Klik hier voor de uitspraak in eerste aanleg.
- De procedure in beroep
1.1 Bij een op 10 januari 2019 gedateerd beroepschrift hebben Consumenten bij de Commissie van Beroep financiële dienstverlening (verder: de Commissie van Beroep) beroep ingesteld tegen een bindend advies van de Geschillencommissie Financiële Dienstverlening (verder: de Geschillencommissie) van 4 december 2018 (dossiernummer [nummer 1]).
1.2 De Bank heeft een op 21 februari 2019 gedateerd verweerschrift tevens houdende voorwaardelijk incidenteel beroep ingediend.
1.3 Consumenten hebben een op 31 maart 2019 gedateerd incidenteel verweerschrift ingediend.
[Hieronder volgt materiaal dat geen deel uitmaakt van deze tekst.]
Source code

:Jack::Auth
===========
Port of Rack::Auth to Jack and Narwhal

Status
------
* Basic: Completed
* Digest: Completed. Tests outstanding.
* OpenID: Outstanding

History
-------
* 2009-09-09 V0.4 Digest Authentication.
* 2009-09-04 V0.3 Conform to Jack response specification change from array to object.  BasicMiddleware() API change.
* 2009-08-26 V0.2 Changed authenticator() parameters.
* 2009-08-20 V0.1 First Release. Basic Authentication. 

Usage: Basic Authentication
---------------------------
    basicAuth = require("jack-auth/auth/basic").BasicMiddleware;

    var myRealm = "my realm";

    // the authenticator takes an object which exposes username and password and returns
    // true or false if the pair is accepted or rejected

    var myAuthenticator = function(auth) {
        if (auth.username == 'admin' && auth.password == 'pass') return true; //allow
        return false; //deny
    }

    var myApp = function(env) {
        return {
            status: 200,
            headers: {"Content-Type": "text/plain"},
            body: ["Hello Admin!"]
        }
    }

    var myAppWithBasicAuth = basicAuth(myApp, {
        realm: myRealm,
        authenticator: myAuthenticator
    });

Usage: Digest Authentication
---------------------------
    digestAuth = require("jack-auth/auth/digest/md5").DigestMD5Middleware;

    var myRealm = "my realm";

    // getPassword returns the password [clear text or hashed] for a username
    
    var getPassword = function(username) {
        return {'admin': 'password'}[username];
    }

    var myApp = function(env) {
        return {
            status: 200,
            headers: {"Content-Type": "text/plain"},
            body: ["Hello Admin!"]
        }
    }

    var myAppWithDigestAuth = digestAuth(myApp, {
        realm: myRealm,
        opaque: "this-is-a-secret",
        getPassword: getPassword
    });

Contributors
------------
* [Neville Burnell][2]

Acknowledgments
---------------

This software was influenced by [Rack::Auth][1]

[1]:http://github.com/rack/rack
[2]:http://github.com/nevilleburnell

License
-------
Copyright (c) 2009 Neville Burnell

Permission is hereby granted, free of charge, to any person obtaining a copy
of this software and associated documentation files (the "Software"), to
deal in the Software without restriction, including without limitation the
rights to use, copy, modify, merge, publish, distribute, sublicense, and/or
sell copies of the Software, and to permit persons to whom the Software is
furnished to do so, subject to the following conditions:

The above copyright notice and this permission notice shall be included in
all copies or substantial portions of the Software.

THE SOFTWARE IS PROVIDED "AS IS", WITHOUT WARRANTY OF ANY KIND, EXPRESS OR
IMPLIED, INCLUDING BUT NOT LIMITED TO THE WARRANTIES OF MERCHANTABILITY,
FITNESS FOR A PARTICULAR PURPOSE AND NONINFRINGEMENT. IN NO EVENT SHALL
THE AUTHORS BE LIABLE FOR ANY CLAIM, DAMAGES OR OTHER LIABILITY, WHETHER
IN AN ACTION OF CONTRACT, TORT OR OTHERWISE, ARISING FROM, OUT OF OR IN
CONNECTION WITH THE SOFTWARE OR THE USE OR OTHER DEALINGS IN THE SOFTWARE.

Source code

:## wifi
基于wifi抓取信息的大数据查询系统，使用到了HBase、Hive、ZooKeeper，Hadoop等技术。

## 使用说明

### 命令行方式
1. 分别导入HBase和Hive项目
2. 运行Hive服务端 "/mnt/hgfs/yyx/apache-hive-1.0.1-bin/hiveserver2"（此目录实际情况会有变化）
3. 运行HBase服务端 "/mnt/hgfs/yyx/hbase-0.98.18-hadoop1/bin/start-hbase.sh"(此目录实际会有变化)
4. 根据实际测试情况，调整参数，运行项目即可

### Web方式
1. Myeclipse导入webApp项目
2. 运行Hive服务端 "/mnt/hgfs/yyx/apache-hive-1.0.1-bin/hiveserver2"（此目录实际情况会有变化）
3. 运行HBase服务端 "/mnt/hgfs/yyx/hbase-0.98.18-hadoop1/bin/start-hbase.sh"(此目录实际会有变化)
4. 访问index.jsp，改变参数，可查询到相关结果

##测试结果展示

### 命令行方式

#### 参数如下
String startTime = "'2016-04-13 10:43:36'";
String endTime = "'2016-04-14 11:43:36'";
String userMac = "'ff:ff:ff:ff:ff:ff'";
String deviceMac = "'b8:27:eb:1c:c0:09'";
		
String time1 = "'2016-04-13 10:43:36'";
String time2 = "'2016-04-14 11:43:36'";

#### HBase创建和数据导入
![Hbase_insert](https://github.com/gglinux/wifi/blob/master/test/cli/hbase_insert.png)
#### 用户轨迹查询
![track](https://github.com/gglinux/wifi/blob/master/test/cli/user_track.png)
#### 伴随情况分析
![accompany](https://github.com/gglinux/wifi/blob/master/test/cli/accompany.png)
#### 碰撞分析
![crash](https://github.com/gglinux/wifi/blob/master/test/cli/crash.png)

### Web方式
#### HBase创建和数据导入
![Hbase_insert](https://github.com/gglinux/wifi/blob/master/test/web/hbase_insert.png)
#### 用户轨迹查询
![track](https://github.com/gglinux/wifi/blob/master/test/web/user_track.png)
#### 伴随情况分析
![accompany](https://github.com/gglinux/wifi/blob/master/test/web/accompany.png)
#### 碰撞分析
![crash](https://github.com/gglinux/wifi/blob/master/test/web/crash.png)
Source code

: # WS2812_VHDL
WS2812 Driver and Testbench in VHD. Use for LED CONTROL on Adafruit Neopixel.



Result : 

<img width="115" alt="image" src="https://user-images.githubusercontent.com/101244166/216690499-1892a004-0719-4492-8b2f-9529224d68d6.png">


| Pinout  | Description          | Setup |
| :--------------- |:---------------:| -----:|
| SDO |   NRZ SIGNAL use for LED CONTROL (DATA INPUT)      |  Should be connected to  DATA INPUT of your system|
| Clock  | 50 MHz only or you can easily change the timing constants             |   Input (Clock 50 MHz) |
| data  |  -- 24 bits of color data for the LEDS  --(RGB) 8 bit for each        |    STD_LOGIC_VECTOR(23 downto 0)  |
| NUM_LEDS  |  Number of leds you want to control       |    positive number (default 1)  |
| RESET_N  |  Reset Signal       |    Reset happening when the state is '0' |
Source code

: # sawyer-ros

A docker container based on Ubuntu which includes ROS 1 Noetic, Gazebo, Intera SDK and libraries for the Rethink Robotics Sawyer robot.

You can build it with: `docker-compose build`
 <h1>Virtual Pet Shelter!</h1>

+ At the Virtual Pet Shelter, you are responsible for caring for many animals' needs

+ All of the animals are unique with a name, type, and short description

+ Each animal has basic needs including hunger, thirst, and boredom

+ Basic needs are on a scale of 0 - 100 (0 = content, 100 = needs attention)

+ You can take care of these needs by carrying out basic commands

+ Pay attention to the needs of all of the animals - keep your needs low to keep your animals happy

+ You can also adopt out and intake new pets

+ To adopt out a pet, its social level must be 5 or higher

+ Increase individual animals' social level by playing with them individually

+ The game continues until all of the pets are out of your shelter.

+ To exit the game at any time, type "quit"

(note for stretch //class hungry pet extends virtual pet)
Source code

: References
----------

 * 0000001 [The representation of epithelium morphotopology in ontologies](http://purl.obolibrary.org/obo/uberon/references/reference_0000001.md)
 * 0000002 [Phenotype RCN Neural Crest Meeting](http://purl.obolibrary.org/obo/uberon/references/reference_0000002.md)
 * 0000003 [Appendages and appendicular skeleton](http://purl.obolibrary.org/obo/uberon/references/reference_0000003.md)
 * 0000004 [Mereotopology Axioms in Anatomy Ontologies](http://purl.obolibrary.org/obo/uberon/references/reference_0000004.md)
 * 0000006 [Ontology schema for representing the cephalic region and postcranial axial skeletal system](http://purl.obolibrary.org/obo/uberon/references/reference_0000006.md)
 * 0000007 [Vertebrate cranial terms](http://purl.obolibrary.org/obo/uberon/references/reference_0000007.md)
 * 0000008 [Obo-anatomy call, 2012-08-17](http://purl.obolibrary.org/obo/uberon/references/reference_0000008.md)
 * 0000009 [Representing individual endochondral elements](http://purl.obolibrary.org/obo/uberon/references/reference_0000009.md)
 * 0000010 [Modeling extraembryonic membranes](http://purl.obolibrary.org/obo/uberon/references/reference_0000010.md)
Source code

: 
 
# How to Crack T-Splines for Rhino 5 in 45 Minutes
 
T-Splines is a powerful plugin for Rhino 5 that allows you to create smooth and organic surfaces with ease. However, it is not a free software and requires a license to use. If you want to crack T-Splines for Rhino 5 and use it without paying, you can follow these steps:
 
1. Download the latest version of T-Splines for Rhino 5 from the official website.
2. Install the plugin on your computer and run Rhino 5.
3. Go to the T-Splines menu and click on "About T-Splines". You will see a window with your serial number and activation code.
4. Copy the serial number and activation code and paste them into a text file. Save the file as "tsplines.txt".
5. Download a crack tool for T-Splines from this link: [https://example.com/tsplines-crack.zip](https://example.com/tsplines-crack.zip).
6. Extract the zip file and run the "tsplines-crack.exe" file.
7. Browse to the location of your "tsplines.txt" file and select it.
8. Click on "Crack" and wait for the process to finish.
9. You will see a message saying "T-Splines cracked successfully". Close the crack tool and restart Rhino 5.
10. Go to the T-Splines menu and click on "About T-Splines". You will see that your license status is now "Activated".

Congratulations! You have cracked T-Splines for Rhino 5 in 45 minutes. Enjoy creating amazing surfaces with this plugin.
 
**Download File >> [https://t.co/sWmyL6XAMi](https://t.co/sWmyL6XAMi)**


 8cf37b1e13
1.4 Namens Consumenten heeft hun gemachtigde mr. [naam gemachtigde] bij email van
3 april 2019 het standpunt van Consumenten nader toegelicht en een bij hun verweer tegen het incidenteel beroep behorende productie ingediend.
1.5 De mondelinge behandeling van het beroep heeft plaatsgevonden op 27 mei 2019. Partijen zijn aldaar verschenen en hebben hun standpunt toegelicht en vragen van de Commissie van Beroep beantwoord. Van de zijde van Consumenten is een pleitnota overlegd.
- De procedure bij de Geschillencommissie
Voor het verloop van de procedure in eerste aanleg verwijst de Commissie van Beroep naar de
uitspraak van de Geschillencommissie van 4 december 2018 (gepubliceerd onder nummer
2018-746).
- Feiten
De Commissie gaat bij de beoordeling van dit geschil uit van de volgende feiten:
3.1 Consumenten zijn in 2002 door hun assurantietussenpersoon [naam] (hierna: de assurantietussenpersoon) bij de Bank geïntroduceerd.
3.2 Op 16 december 2002 hebben Consumenten een hypothecaire geldlening ten belope van € 675.000,- tegen een variabel Euribortarief afgesloten bij een rechtsvoorganger van de Bank ten behoeve van de financiering van een nieuw te bouwen woning. Uit de verkoop van de bestaande woning van Consumenten zou een bedrag van € 238.000,- vrijkomen. Partijen zijn overeengekomen dat € 100.000,- zou worden aangewend als initiële storting op een geblokkeerde effectenportefeuille, die in verband met de hypothecaire geldlening aan de Bank werd verpand. Bedoeld werd om daarmee de hypothecaire geldlening aan het einde
van de looptijd (gedeeltelijk) af te lossen. Op 30 december 2002 is de hypotheekakte bij de notaris gepasseerd.
3.3 Het restant van de opbrengst uit de verkoop van de bestaande woning, te weten een
bedrag van ongeveer € 127.000,-, is op een niet-geblokkeerde spaarrekening bij de Bank
gestort. Dit was vrij vermogen van Consumenten, dat niet onder het pandrecht viel.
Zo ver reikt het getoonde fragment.